Results: Twenty-five of 38 heavily anthracycline pre-treated (median 348 mg/m² daunorubicin equivalents) subjects enrolled on AAML1421 were included in the cardiac analyses. At baseline, centrally quantitated LVEF was <50% in 8 of 25 subjects (32%) with a median LVEF of 53.8% [48.0, 56.9]. Following CPX-351, LVEF declined significantly (ΔLVEF -3.3% [-7.8, 0]) and 6 of 25 subjects (24%) experienced CTRCD. Amongst all subjects, hs-cTnT was modestly increased at end of cycle 1 compared to baseline [baseline hs-cTnT 7.2 (3, 10.6); ΔcTnT 1.80 (0, 6.1), p = 0.03]. NT-proBNP remained stably elevated without significant change. No significant associations were seen between NT-proBNP or cTnT levels and post-CPX-351 LVEF.

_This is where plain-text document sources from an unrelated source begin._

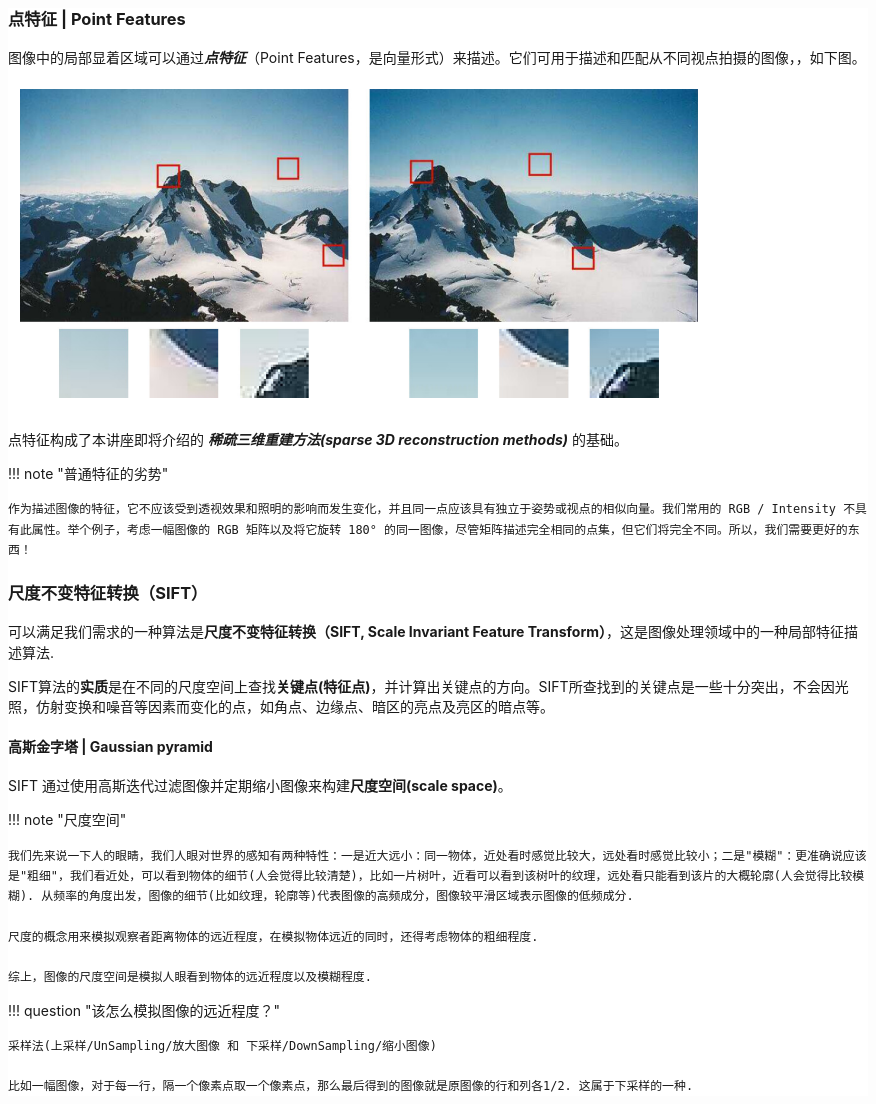 ### 点特征 | Point Features

图像中的局部显着区域可以通过***点特征***（Point Features，是向量形式）来描述。它们可用于描述和匹配从不同视点拍摄的图像，，如下图。

![点特征](images/image-2.png)

点特征构成了本讲座即将介绍的 ***稀疏三维重建方法(sparse 3D reconstruction methods)*** 的基础。

!!! note "普通特征的劣势"

    作为描述图像的特征，它不应该受到透视效果和照明的影响而发生变化，并且同一点应该具有独立于姿势或视点的相似向量。我们常用的 RGB / Intensity 不具有此属性。举个例子，考虑一幅图像的 RGB 矩阵以及将它旋转 180° 的同一图像，尽管矩阵描述完全相同的点集，但它们将完全不同。所以，我们需要更好的东西！

### 尺度不变特征转换（SIFT）

可以满足我们需求的一种算法是**尺度不变特征转换（SIFT, Scale Invariant Feature Transform）**，这是图像处理领域中的一种局部特征描述算法.

SIFT算法的**实质**是在不同的尺度空间上查找**关键点(特征点)**，并计算出关键点的方向。SIFT所查找到的关键点是一些十分突出，不会因光照，仿射变换和噪音等因素而变化的点，如角点、边缘点、暗区的亮点及亮区的暗点等。

#### 高斯金字塔 | Gaussian pyramid

SIFT 通过使用高斯迭代过滤图像并定期缩小图像来构建**尺度空间(scale space)**。

!!! note "尺度空间"

    我们先来说一下人的眼睛，我们人眼对世界的感知有两种特性：一是近大远小：同一物体，近处看时感觉比较大，远处看时感觉比较小；二是"模糊"：更准确说应该是"粗细"，我们看近处，可以看到物体的细节(人会觉得比较清楚)，比如一片树叶，近看可以看到该树叶的纹理，远处看只能看到该片的大概轮廓(人会觉得比较模糊). 从频率的角度出发，图像的细节(比如纹理，轮廓等)代表图像的高频成分，图像较平滑区域表示图像的低频成分.

    尺度的概念用来模拟观察者距离物体的远近程度，在模拟物体远近的同时，还得考虑物体的粗细程度.

    综上，图像的尺度空间是模拟人眼看到物体的远近程度以及模糊程度.

!!! question "该怎么模拟图像的远近程度？"

    采样法(上采样/UnSampling/放大图像 和 下采样/DownSampling/缩小图像)

    比如一幅图像，对于每一行，隔一个像素点取一个像素点，那么最后得到的图像就是原图像的行和列各1/2. 这属于下采样的一种.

Discussion: In this single arm study of anthracycline pre-treated children exposed to CPX-351, baseline abnormalities in cardiovascular function were prevalent. Following CPX-351, LVEF decreased, cTnT increased, and NT-proBNP did not change. Longer follow-up is needed to determine whether these changes result in clinically meaningful long-term decrements in cardiac function. An ongoing randomized trial of CPX-351 compared to standard anthracyclines in anthracycline naïve patients will provide further insight into the cardiac effects of CPX-351 (ClinicalTrials.gov; NCT04293562).

Keywords: AAML1421; CPX-351; cardiac biomarkers; cardiotoxicity; liposomal anthracycline; pediatric acute myeloid leukemia (AML); relapse.

Figure 1

Baseline and post-CPX-351 cycle LVEF measurements. Individual patient LVEF measurements plotted with overlying median and interquartile range for each time point. LVEF declined significantly from baseline at the end of the CPX-351 cycle [ΔLVEF, −3.3% (IQR: −7.8, 0%), p < 0.0001].

Figure 2

Cardiac biomarker levels following CPX-351 including high sensitivity cardiac troponin (hs-cTnT) and N-terminal pro-B-type natriuretic peptide (NT-proBNP). Individual patient biomarker measurements plotted with overlying median and interquartile range for each time point. cTnT increased over time post-CPX-351 and was modestly increased at cycle day 29 compared to baseline [Baseline 7.2 (IQR: 3.0, 10.6); Day 29, 9.6 (IQR: 6.1, 19.7); ΔcTnT 1.80 (IQR: 0, 6.1), p = 0.03]. NT-proBNP did not change significantly following CPX-351.